Чаньская лирикаЛирика Ван Вэя справедливо относится к сокровищнице мировой поэзии. В историю китайской классической поэзии Ван Вэй вошел как певец «гор и вод», «полей и садов». Тематика стихотворений самая разнообразная — от незатейливой бытовой зарисовки до глубоко философских произведений. Наряду с темами о дружбе, встречах и расставаниях — излюбленными темами в китайской поэзии, поэт откликался и на окружающую его социальную действительность.
Может быть, не так остро, как Ду Фу и Бо Цзюйи, Ван Вэй выступал и с социальной критикой: «Его печалило и возмущало пренебрежение достойными учеными, которые так и не находили должной оценки своих талантов, возмущало возвышение и процветание преуспевающих карьеристов» [100, с. 186].

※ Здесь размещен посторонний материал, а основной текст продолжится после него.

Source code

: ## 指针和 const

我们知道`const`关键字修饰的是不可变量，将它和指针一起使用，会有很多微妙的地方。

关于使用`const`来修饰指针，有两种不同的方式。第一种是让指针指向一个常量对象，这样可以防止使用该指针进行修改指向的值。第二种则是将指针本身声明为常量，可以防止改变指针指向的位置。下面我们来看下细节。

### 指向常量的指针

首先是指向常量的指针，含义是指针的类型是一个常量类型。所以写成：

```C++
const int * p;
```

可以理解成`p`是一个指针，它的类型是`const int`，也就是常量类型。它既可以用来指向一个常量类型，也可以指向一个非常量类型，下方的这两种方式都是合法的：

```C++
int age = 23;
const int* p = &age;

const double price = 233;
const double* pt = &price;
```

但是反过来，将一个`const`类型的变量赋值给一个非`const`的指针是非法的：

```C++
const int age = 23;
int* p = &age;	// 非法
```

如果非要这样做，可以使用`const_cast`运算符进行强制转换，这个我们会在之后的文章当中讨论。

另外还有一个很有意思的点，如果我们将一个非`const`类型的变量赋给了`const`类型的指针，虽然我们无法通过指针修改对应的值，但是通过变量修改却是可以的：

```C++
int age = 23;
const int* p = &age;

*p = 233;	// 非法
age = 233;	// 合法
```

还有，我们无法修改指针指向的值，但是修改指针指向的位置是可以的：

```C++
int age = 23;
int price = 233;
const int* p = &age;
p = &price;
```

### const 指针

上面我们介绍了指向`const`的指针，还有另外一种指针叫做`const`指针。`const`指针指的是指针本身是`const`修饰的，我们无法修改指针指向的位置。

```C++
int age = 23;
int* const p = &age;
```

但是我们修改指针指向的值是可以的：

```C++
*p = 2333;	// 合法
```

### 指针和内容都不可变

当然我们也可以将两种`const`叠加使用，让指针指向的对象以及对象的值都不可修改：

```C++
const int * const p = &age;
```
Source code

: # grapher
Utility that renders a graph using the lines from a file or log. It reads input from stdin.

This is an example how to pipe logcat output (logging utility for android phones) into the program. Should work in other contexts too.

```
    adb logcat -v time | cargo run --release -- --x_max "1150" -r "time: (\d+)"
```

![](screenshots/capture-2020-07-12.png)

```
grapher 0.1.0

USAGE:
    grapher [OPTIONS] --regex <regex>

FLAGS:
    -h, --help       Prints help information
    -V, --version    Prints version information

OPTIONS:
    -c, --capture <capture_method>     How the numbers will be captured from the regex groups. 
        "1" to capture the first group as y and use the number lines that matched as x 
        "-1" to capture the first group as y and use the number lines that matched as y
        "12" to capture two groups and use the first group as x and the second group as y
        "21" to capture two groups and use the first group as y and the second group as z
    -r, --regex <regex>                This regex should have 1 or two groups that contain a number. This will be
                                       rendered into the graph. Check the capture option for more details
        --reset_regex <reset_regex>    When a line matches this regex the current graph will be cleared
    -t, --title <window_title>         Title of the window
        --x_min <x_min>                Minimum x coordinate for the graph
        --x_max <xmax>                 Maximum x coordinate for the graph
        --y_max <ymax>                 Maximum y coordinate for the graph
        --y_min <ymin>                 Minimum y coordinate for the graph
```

Лирика, доминирующая в поэтическом наследии Ван Вэя, не может, конечно, заслонять и другие стороны творчества поэта, особенно ту часть, которую условно можно обозначить как «чаньская лирика». В своих стихотворных произведениях Ван Вэй часто выступает приверженцем буддизма. Порою трудно сказать, является ли то или иное стихотворение чаньским по духу, и для того, чтобы почувствовать, определить это, нужно полностью войти в настроение данного произведения, постараться прочувствовать настроение автора в ту минуту, когда из под кисти рождались стихотворные строки. Это может быть и настроение, навеянное одиночеством, — в буддийском толковании как полнейшая непривязанность и способность видеть естественный ход событий, происходящих вокруг. Это может быть и настроение неожиданного узнавания, казалось бы, давно знакомых и обыденных вещей, выявление в них новых, доселе скрытых сторон. Это может быть и настроение, навеянное печалью и тоской по безвозвратно минувшему прошлому, когда быстротечность жизни воспринимается еще с грустью и сожалением.